Driving this week along the winding coast of Maine, and taking time to walk the rocky shore as the sun set over the hills and pines, I was struck by the contrast of the beauty of our country and its people, and the ugly and divisive politics that confront us each day out of Washington, D.C.
Whether you live or are vacationing on either coast or all the beautiful spots in between, it is a contrast that is apparent to the vast majority of folks in these United States of ours. When folks sweetly and readily give you directions if you're lost along the byways, or are happy to tell you of a great spot to get a bite to eat, or step politely out of the way on a path to see a sight, none of them ask if you are a Republican or Democrat. They just do what is in their heart and what needs to be done in their mind. There is a universal set of values embraced by the vast majority of folks in these United States.

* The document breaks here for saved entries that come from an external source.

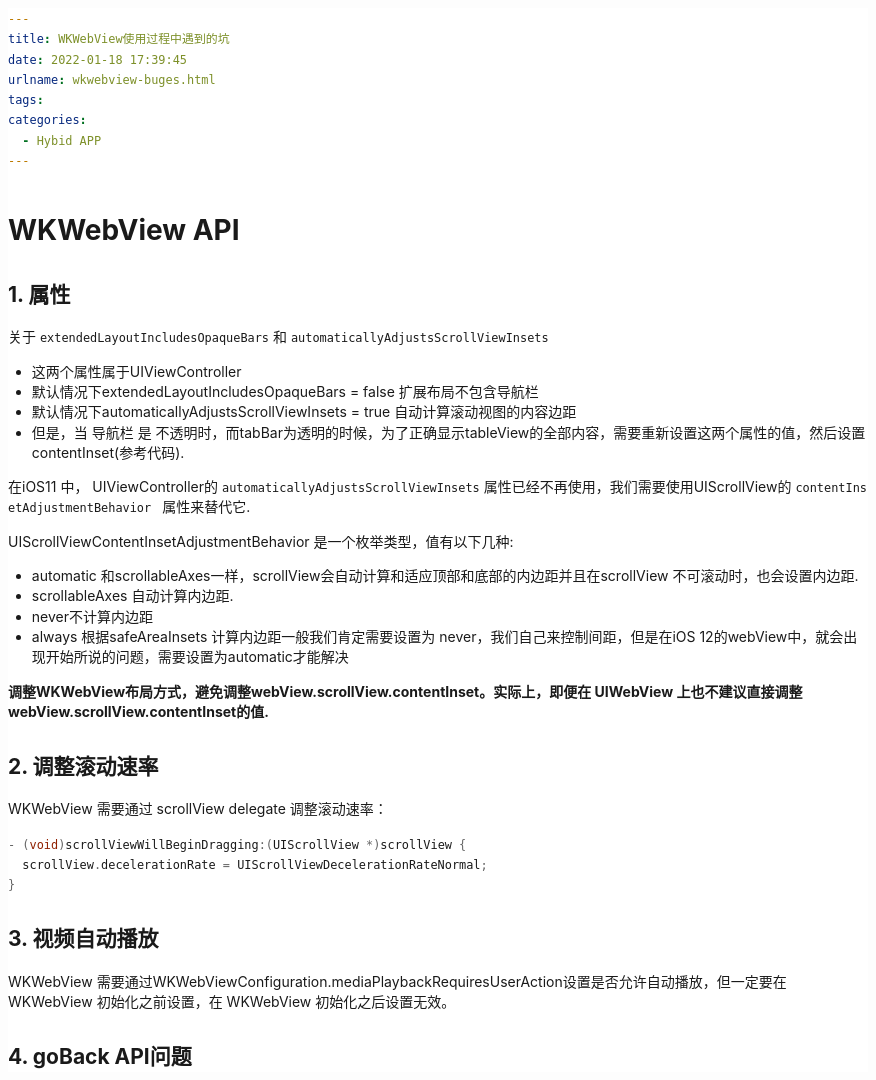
 ```yaml
---
title: WKWebView使用过程中遇到的坑
date: 2022-01-18 17:39:45
urlname: wkwebview-buges.html
tags:
categories:
  - Hybid APP
---
```


# WKWebView API

## 1. 属性

关于 `extendedLayoutIncludesOpaqueBars` 和 `automaticallyAdjustsScrollViewInsets`

* 这两个属性属于UIViewController
* 默认情况下extendedLayoutIncludesOpaqueBars = false 扩展布局不包含导航栏
* 默认情况下automaticallyAdjustsScrollViewInsets = true 自动计算滚动视图的内容边距
* 但是，当 导航栏 是 不透明时，而tabBar为透明的时候，为了正确显示tableView的全部内容，需要重新设置这两个属性的值，然后设置contentInset(参考代码).

在iOS11 中， UIViewController的 `automaticallyAdjustsScrollViewInsets` 属性已经不再使用，我们需要使用UIScrollView的 `contentInsetAdjustmentBehavior ` 属性来替代它.

UIScrollViewContentInsetAdjustmentBehavior 是一个枚举类型，值有以下几种:

* automatic 和scrollableAxes一样，scrollView会自动计算和适应顶部和底部的内边距并且在scrollView 不可滚动时，也会设置内边距.
* scrollableAxes 自动计算内边距.
* never不计算内边距
* always 根据safeAreaInsets 计算内边距一般我们肯定需要设置为 never，我们自己来控制间距，但是在iOS 12的webView中，就会出现开始所说的问题，需要设置为automatic才能解决

**调整WKWebView布局方式，避免调整webView.scrollView.contentInset。实际上，即便在 UIWebView 上也不建议直接调整webView.scrollView.contentInset的值.**

## 2. 调整滚动速率

WKWebView 需要通过 scrollView delegate 调整滚动速率：

```objectivec
- (void)scrollViewWillBeginDragging:(UIScrollView *)scrollView {
  scrollView.decelerationRate = UIScrollViewDecelerationRateNormal;
}
```

## 3. 视频自动播放

WKWebView 需要通过WKWebViewConfiguration.mediaPlaybackRequiresUserAction设置是否允许自动播放，但一定要在 WKWebView 初始化之前设置，在 WKWebView 初始化之后设置无效。

## 4. goBack API问题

We then look to Washington and don't understand why the fighting and name-calling persists and nothing gets done to address our major difficulties. It is the exact opposite of the way most of us conduct our daily lives. We welcome friends as well as strangers to our tables, talk to them, laugh with them, feed them, and then we make sure they get home safely. In D.C., our leaders, if we can call them that, set up exclusive tables for only members of their tribe, yell at each other, laugh at others (and there is big difference between laughing with someone as opposed to at them), fight over table scraps, and then don't care if they get home.
I have looked at tons of polls over the last 20 years and worked both sides of the aisle along that journey, and it is striking to think that a vast majority of the country agrees on some pretty big fundamental issues. But Washington, D.C., is ignoring this consensus because members of both parties seem to be trapped in their own dogma.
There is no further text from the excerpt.